SOURCE DATA.
· · · · · · ·

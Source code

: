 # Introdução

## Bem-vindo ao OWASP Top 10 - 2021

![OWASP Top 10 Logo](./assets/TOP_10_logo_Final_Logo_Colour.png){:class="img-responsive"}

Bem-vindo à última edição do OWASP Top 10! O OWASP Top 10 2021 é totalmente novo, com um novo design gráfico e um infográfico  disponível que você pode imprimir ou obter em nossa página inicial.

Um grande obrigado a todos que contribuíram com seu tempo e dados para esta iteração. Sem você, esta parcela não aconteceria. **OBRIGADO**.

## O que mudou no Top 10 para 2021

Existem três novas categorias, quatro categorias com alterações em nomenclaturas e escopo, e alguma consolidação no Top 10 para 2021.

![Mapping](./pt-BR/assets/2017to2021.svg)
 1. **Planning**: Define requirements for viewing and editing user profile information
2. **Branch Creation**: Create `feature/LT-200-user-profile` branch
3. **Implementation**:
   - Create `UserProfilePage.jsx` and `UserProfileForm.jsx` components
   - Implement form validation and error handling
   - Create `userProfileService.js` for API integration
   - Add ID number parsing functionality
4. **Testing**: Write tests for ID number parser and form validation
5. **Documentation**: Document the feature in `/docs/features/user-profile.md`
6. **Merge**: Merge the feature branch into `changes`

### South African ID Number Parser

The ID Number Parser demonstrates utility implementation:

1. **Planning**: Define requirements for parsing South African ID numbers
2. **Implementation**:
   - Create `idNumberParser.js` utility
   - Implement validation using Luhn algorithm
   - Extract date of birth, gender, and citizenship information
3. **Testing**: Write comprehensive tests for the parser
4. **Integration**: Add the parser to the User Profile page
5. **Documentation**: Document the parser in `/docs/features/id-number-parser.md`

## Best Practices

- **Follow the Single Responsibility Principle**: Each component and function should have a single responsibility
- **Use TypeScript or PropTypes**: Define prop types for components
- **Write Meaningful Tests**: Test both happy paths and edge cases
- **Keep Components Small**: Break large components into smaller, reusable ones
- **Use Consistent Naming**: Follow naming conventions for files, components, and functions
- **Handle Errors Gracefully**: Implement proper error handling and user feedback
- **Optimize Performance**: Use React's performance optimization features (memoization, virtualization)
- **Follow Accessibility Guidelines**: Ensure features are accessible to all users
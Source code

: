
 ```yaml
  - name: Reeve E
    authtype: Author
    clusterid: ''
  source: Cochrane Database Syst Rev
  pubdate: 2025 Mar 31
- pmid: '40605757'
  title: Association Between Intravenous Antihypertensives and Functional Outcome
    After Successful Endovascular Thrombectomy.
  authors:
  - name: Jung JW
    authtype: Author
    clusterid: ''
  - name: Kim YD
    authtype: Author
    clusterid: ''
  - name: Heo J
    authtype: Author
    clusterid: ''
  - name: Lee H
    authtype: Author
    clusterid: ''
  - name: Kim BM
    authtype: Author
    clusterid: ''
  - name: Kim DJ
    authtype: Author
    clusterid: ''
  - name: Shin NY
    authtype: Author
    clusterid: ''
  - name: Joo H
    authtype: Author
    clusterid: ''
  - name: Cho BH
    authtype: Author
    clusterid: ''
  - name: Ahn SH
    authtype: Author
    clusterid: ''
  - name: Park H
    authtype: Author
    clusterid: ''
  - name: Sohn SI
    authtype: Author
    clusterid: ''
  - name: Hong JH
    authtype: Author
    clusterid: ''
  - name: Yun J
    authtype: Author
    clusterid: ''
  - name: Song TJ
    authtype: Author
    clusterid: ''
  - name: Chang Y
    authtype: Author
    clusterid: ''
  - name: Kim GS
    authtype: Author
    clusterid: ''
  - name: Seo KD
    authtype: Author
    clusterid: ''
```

· · · · · · ·

EXERCISE GOAL.
Nothing should be left out when the listing is retyped exactly.

SOLUTION FOR THIS PROBLEM.
Source code

: # Introdução

## Bem-vindo ao OWASP Top 10 - 2021

![OWASP Top 10 Logo](./assets/TOP_10_logo_Final_Logo_Colour.png){:class="img-responsive"}

Bem-vindo à última edição do OWASP Top 10! O OWASP Top 10 2021 é totalmente novo, com um novo design gráfico e um infográfico  disponível que você pode imprimir ou obter em nossa página inicial.

Um grande obrigado a todos que contribuíram com seu tempo e dados para esta iteração. Sem você, esta parcela não aconteceria. **OBRIGADO**.

## O que mudou no Top 10 para 2021

Existem três novas categorias, quatro categorias com alterações em nomenclaturas e escopo, e alguma consolidação no Top 10 para 2021.

![Mapping](./pt-BR/assets/2017to2021.svg)
 1. **Planning**: Define requirements for viewing and editing user profile information
2. **Branch Creation**: Create `feature/LT-200-user-profile` branch
3. **Implementation**:
   - Create `UserProfilePage.jsx` and `UserProfileForm.jsx` components
   - Implement form validation and error handling
   - Create `userProfileService.js` for API integration
   - Add ID number parsing functionality
4. **Testing**: Write tests for ID number parser and form validation
5. **Documentation**: Document the feature in `/docs/features/user-profile.md`
6. **Merge**: Merge the feature branch into `changes`

### South African ID Number Parser

The ID Number Parser demonstrates utility implementation:

1. **Planning**: Define requirements for parsing South African ID numbers
2. **Implementation**:
   - Create `idNumberParser.js` utility
   - Implement validation using Luhn algorithm
   - Extract date of birth, gender, and citizenship information
3. **Testing**: Write comprehensive tests for the parser
4. **Integration**: Add the parser to the User Profile page
5. **Documentation**: Document the parser in `/docs/features/id-number-parser.md`

## Best Practices

- **Follow the Single Responsibility Principle**: Each component and function should have a single responsibility
- **Use TypeScript or PropTypes**: Define prop types for components
- **Write Meaningful Tests**: Test both happy paths and edge cases
- **Keep Components Small**: Break large components into smaller, reusable ones
- **Use Consistent Naming**: Follow naming conventions for files, components, and functions
- **Handle Errors Gracefully**: Implement proper error handling and user feedback
- **Optimize Performance**: Use React's performance optimization features (memoization, virtualization)
- **Follow Accessibility Guidelines**: Ensure features are accessible to all users
Source code

:
 ```yaml
  - name: Reeve E
    authtype: Author
    clusterid: ''
  source: Cochrane Database Syst Rev
  pubdate: 2025 Mar 31
- pmid: '40605757'
  title: Association Between Intravenous Antihypertensives and Functional Outcome
    After Successful Endovascular Thrombectomy.
  authors:
  - name: Jung JW
    authtype: Author
    clusterid: ''
  - name: Kim YD
    authtype: Author
    clusterid: ''
  - name: Heo J
    authtype: Author
    clusterid: ''
  - name: Lee H
    authtype: Author
    clusterid: ''
  - name: Kim BM
    authtype: Author
    clusterid: ''
  - name: Kim DJ
    authtype: Author
    clusterid: ''
  - name: Shin NY
    authtype: Author
    clusterid: ''
  - name: Joo H
    authtype: Author
    clusterid: ''
  - name: Cho BH
    authtype: Author
    clusterid: ''
  - name: Ahn SH
    authtype: Author
    clusterid: ''
  - name: Park H
    authtype: Author
    clusterid: ''
  - name: Sohn SI
    authtype: Author
    clusterid: ''
  - name: Hong JH
    authtype: Author
    clusterid: ''
  - name: Yun J
    authtype: Author
    clusterid: ''
  - name: Song TJ
    authtype: Author
    clusterid: ''
  - name: Chang Y
    authtype: Author
    clusterid: ''
  - name: Kim GS
    authtype: Author
    clusterid: ''
  - name: Seo KD
    authtype: Author
    clusterid: ''
```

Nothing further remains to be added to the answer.